TO DO
All entries below are to be set down again exactly as given.

+++ DATA FOR PROCESSING

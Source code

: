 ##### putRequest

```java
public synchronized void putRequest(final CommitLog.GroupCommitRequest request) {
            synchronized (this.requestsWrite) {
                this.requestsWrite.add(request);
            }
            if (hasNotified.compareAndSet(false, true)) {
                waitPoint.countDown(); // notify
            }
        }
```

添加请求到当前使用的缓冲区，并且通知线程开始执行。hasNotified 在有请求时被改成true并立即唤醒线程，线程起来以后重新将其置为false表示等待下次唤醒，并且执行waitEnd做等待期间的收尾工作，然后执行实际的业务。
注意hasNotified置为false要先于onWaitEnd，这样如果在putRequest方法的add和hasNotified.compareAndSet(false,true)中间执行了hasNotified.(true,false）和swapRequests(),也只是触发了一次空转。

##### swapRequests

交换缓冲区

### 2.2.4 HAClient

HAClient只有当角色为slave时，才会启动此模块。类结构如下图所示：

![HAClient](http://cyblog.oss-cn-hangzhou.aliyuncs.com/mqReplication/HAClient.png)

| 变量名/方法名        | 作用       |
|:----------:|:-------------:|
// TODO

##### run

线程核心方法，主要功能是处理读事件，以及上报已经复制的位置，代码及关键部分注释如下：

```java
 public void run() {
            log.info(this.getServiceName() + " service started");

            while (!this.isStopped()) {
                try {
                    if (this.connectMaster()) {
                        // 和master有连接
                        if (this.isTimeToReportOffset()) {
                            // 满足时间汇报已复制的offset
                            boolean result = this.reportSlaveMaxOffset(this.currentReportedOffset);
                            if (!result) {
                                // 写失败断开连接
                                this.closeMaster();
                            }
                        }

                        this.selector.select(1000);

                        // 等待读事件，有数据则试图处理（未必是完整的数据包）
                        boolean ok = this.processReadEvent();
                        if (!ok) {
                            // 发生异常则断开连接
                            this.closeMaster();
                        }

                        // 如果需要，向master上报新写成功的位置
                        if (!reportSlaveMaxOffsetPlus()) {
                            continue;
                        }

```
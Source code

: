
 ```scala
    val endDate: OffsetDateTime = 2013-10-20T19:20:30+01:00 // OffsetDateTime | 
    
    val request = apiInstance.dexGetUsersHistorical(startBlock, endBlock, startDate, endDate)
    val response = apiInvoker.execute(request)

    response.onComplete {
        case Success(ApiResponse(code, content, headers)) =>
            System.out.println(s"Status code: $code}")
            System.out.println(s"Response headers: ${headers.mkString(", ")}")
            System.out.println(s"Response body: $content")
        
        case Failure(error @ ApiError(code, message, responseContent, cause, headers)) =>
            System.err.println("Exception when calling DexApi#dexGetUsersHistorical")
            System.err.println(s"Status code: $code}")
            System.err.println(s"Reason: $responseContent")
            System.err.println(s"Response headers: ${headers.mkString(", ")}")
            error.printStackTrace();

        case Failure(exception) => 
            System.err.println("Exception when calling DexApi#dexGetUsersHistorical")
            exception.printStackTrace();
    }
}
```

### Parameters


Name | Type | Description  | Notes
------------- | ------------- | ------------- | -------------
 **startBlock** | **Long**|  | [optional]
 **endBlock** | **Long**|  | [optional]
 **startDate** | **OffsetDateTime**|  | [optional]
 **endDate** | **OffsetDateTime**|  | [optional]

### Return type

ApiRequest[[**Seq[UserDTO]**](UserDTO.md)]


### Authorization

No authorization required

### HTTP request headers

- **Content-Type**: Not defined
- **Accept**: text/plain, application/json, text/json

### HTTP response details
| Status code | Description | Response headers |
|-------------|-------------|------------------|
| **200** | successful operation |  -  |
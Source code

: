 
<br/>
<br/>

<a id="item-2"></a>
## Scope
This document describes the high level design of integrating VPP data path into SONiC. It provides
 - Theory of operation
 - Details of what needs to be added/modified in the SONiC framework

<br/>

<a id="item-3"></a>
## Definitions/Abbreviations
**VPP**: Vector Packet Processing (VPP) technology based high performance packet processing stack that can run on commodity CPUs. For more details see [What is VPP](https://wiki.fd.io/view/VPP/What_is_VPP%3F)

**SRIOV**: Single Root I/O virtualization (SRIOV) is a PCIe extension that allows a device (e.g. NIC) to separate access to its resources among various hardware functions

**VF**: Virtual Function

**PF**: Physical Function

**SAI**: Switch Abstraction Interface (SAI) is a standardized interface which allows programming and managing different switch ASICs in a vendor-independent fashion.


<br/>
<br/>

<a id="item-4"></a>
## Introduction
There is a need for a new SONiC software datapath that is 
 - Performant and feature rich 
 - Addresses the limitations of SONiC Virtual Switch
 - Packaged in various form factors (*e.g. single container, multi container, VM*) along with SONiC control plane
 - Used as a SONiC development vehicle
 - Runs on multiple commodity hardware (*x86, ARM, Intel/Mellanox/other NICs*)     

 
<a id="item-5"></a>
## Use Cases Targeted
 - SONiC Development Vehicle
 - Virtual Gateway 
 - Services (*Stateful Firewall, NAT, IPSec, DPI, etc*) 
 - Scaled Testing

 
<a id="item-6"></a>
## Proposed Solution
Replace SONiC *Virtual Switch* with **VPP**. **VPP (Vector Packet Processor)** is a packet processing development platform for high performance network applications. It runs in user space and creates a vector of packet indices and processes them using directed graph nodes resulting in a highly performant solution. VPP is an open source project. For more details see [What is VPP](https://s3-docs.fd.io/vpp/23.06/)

++++++

REPLY TO THE EXERCISE
Source code

: ##### putRequest

```java
public synchronized void putRequest(final CommitLog.GroupCommitRequest request) {
            synchronized (this.requestsWrite) {
                this.requestsWrite.add(request);
            }
            if (hasNotified.compareAndSet(false, true)) {
                waitPoint.countDown(); // notify
            }
        }
```

添加请求到当前使用的缓冲区，并且通知线程开始执行。hasNotified 在有请求时被改成true并立即唤醒线程，线程起来以后重新将其置为false表示等待下次唤醒，并且执行waitEnd做等待期间的收尾工作，然后执行实际的业务。
注意hasNotified置为false要先于onWaitEnd，这样如果在putRequest方法的add和hasNotified.compareAndSet(false,true)中间执行了hasNotified.(true,false）和swapRequests(),也只是触发了一次空转。

##### swapRequests

交换缓冲区

### 2.2.4 HAClient

HAClient只有当角色为slave时，才会启动此模块。类结构如下图所示：

![HAClient](http://cyblog.oss-cn-hangzhou.aliyuncs.com/mqReplication/HAClient.png)

| 变量名/方法名        | 作用       |
|:----------:|:-------------:|
// TODO

##### run

线程核心方法，主要功能是处理读事件，以及上报已经复制的位置，代码及关键部分注释如下：

```java
 public void run() {
            log.info(this.getServiceName() + " service started");

            while (!this.isStopped()) {
                try {
                    if (this.connectMaster()) {
                        // 和master有连接
                        if (this.isTimeToReportOffset()) {
                            // 满足时间汇报已复制的offset
                            boolean result = this.reportSlaveMaxOffset(this.currentReportedOffset);
                            if (!result) {
                                // 写失败断开连接
                                this.closeMaster();
                            }
                        }

                        this.selector.select(1000);

                        // 等待读事件，有数据则试图处理（未必是完整的数据包）
                        boolean ok = this.processReadEvent();
                        if (!ok) {
                            // 发生异常则断开连接
                            this.closeMaster();
                        }

                        // 如果需要，向master上报新写成功的位置
                        if (!reportSlaveMaxOffsetPlus()) {
                            continue;
                        }

```
Source code

:
 ```scala
    val endDate: OffsetDateTime = 2013-10-20T19:20:30+01:00 // OffsetDateTime | 
    
    val request = apiInstance.dexGetUsersHistorical(startBlock, endBlock, startDate, endDate)
    val response = apiInvoker.execute(request)

    response.onComplete {
        case Success(ApiResponse(code, content, headers)) =>
            System.out.println(s"Status code: $code}")
            System.out.println(s"Response headers: ${headers.mkString(", ")}")
            System.out.println(s"Response body: $content")
        
        case Failure(error @ ApiError(code, message, responseContent, cause, headers)) =>
            System.err.println("Exception when calling DexApi#dexGetUsersHistorical")
            System.err.println(s"Status code: $code}")
            System.err.println(s"Reason: $responseContent")
            System.err.println(s"Response headers: ${headers.mkString(", ")}")
            error.printStackTrace();

        case Failure(exception) => 
            System.err.println("Exception when calling DexApi#dexGetUsersHistorical")
            exception.printStackTrace();
    }
}
```

### Parameters


Name | Type | Description  | Notes
------------- | ------------- | ------------- | -------------
 **startBlock** | **Long**|  | [optional]
 **endBlock** | **Long**|  | [optional]
 **startDate** | **OffsetDateTime**|  | [optional]
 **endDate** | **OffsetDateTime**|  | [optional]

### Return type

ApiRequest[[**Seq[UserDTO]**](UserDTO.md)]


### Authorization

No authorization required

### HTTP request headers

- **Content-Type**: Not defined
- **Accept**: text/plain, application/json, text/json

### HTTP response details
| Status code | Description | Response headers |
|-------------|-------------|------------------|
| **200** | successful operation |  -  |
Source code

: 
<br/>
<br/>

<a id="item-2"></a>
## Scope
This document describes the high level design of integrating VPP data path into SONiC. It provides
 - Theory of operation
 - Details of what needs to be added/modified in the SONiC framework

<br/>

<a id="item-3"></a>
## Definitions/Abbreviations
**VPP**: Vector Packet Processing (VPP) technology based high performance packet processing stack that can run on commodity CPUs. For more details see [What is VPP](https://wiki.fd.io/view/VPP/What_is_VPP%3F)

**SRIOV**: Single Root I/O virtualization (SRIOV) is a PCIe extension that allows a device (e.g. NIC) to separate access to its resources among various hardware functions

**VF**: Virtual Function

**PF**: Physical Function

**SAI**: Switch Abstraction Interface (SAI) is a standardized interface which allows programming and managing different switch ASICs in a vendor-independent fashion.


<br/>
<br/>

<a id="item-4"></a>
## Introduction
There is a need for a new SONiC software datapath that is 
 - Performant and feature rich 
 - Addresses the limitations of SONiC Virtual Switch
 - Packaged in various form factors (*e.g. single container, multi container, VM*) along with SONiC control plane
 - Used as a SONiC development vehicle
 - Runs on multiple commodity hardware (*x86, ARM, Intel/Mellanox/other NICs*)     

 
<a id="item-5"></a>
## Use Cases Targeted
 - SONiC Development Vehicle
 - Virtual Gateway 
 - Services (*Stateful Firewall, NAT, IPSec, DPI, etc*) 
 - Scaled Testing

 
<a id="item-6"></a>
## Proposed Solution
Replace SONiC *Virtual Switch* with **VPP**. **VPP (Vector Packet Processor)** is a packet processing development platform for high performance network applications. It runs in user space and creates a vector of packet indices and processes them using directed graph nodes resulting in a highly performant solution. VPP is an open source project. For more details see [What is VPP](https://s3-docs.fd.io/vpp/23.06/)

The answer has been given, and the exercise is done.